In short, for procuring authorities, this means that other forms of communication cannot be used unless:
- due to the specialised nature of the procurement, the use of electronic communication would require specific tools, devices or file formats that are not generally available or would require the submission of physical or scale models which cannot be submitted electronically;
- there has been a security breach (e.g. the authority is using an electronic portal/system and the security of that application has been compromised and therefore the authority needs to revert to paper-based submissions); or
- information contained within the documents is of a particularly sensitive nature requiring such a high level of protection that it cannot be properly managed by using electronic methods.
Where electronic communication is not used due to the above circumstances, authorities may use post or another suitable carrier or a combination of both. Authorities must also note their reasons for not using electronic communication within their 'regulation 84' report (i.e. the report which authorities are required to compile and retain in accordance with regulation 84 of the Public Contracts Regulations 2015).
Regulated utilities should also note that this requirement extends to procurements covered by the utilities regime and that the reasons for not utilising electronic communication should be included within the 'regulation 99' report (i.e. a similar report which utilities are required to compile in accordance with regulation 99 of the Utilities Contracts Regulations 2016).

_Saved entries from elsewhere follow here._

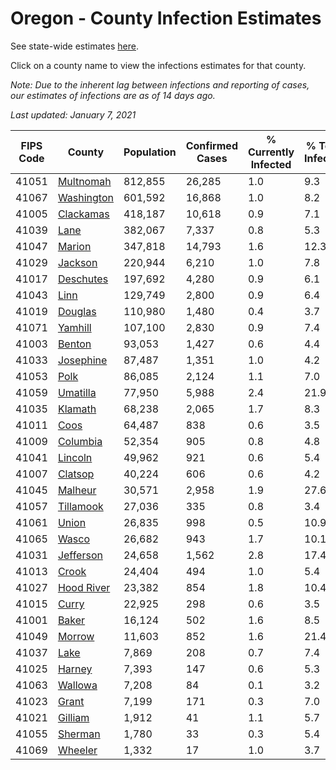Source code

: # Oregon - County Infection Estimates

See state-wide estimates [here](/infections/us-or).

Click on a county name to view the infections estimates for that county.

*Note: Due to the inherent lag between infections and reporting of cases, our estimates of infections are as of 14 days ago.*

*Last updated: January 7, 2021*

|   FIPS Code |                   County |   Population |   Confirmed Cases |   % Currently Infected |   % Total Infected |
|-------------|--------------------------|--------------|-------------------|------------------------|--------------------|
|       41051 |   [Multnomah](multnomah) |      812,855 |            26,285 |                    1.0 |                9.3 |
|       41067 | [Washington](washington) |      601,592 |            16,868 |                    1.0 |                8.2 |
|       41005 |   [Clackamas](clackamas) |      418,187 |            10,618 |                    0.9 |                7.1 |
|       41039 |             [Lane](lane) |      382,067 |             7,337 |                    0.8 |                5.3 |
|       41047 |         [Marion](marion) |      347,818 |            14,793 |                    1.6 |               12.3 |
|       41029 |       [Jackson](jackson) |      220,944 |             6,210 |                    1.0 |                7.8 |
|       41017 |   [Deschutes](deschutes) |      197,692 |             4,280 |                    0.9 |                6.1 |
|       41043 |             [Linn](linn) |      129,749 |             2,800 |                    0.9 |                6.4 |
|       41019 |       [Douglas](douglas) |      110,980 |             1,480 |                    0.4 |                3.7 |
|       41071 |       [Yamhill](yamhill) |      107,100 |             2,830 |                    0.9 |                7.4 |
|       41003 |         [Benton](benton) |       93,053 |             1,427 |                    0.6 |                4.4 |
|       41033 |   [Josephine](josephine) |       87,487 |             1,351 |                    1.0 |                4.2 |
|       41053 |             [Polk](polk) |       86,085 |             2,124 |                    1.1 |                7.0 |
|       41059 |     [Umatilla](umatilla) |       77,950 |             5,988 |                    2.4 |               21.9 |
|       41035 |       [Klamath](klamath) |       68,238 |             2,065 |                    1.7 |                8.3 |
|       41011 |             [Coos](coos) |       64,487 |               838 |                    0.6 |                3.5 |
|       41009 |     [Columbia](columbia) |       52,354 |               905 |                    0.8 |                4.8 |
|       41041 |       [Lincoln](lincoln) |       49,962 |               921 |                    0.6 |                5.4 |
|       41007 |       [Clatsop](clatsop) |       40,224 |               606 |                    0.6 |                4.2 |
|       41045 |       [Malheur](malheur) |       30,571 |             2,958 |                    1.9 |               27.6 |
|       41057 |   [Tillamook](tillamook) |       27,036 |               335 |                    0.8 |                3.4 |
|       41061 |           [Union](union) |       26,835 |               998 |                    0.5 |               10.9 |
|       41065 |           [Wasco](wasco) |       26,682 |               943 |                    1.7 |               10.1 |
|       41031 |   [Jefferson](jefferson) |       24,658 |             1,562 |                    2.8 |               17.4 |
|       41013 |           [Crook](crook) |       24,404 |               494 |                    1.0 |                5.4 |
|       41027 | [Hood River](hood-river) |       23,382 |               854 |                    1.8 |               10.4 |
|       41015 |           [Curry](curry) |       22,925 |               298 |                    0.6 |                3.5 |
|       41001 |           [Baker](baker) |       16,124 |               502 |                    1.6 |                8.5 |
|       41049 |         [Morrow](morrow) |       11,603 |               852 |                    1.6 |               21.4 |
|       41037 |             [Lake](lake) |        7,869 |               208 |                    0.7 |                7.4 |
|       41025 |         [Harney](harney) |        7,393 |               147 |                    0.6 |                5.3 |
|       41063 |       [Wallowa](wallowa) |        7,208 |                84 |                    0.1 |                3.2 |
|       41023 |           [Grant](grant) |        7,199 |               171 |                    0.3 |                7.0 |
|       41021 |       [Gilliam](gilliam) |        1,912 |                41 |                    1.1 |                5.7 |
|       41055 |       [Sherman](sherman) |        1,780 |                33 |                    0.3 |                5.4 |
|       41069 |       [Wheeler](wheeler) |        1,332 |                17 |                    1.0 |                3.7 |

It may be helpful to note that the mandatory requirement to use e-procurement will not extend to oral communication with bidders during a complex procurement process (i.e. Competitive Dialogue, the Competitive Procedure with Negotiation and Innovation Partnerships), where authorities can continue to participate in face to face dialogue/negotiation with bidders in accordance with the rules which govern those procedures. It will continue to be important, however, to document issues which are likely to have an impact on the content and assessment for tenders. For example, if authorities answer clarification questions during any dialogue/negotiation sessions, the answers to those questions should be documented and shared with the other bidders (to the extent that the answer does not divulge commercially sensitive information concerning a bidder's solution/tender submission).
Authorities are also reminded that they can require bidders to use software which may not generally be available, if the authority is willing to offer suitable alternative means of access. This will be relevant in circumstances where the authority requires a document to be created using software which the bidder would need to purchase in order to respond to the tender (i.e. it is not software which would reasonably be considered 'generally available'). Authorities should therefore consider whether bidders have the freedom to utilise other software, or there could be a risk of falling foul of this requirement.
What does this mean for bidders?
From a practical perspective, in the UK most authorities already undertake fully electronic tender processes. Bidders may wish to note, however, that this is likely to mark the end of hard copy submissions.
The introduction of this requirement is viewed by the European Commission as another helpful step towards opening up access to public contracts. Therefore, where you are participating in tender processes in other member states, the move towards mandatory e-procurement should help ease the burden in respect of submitting hard copies by the authority's deadline, which can often be challenging when bidding across borders.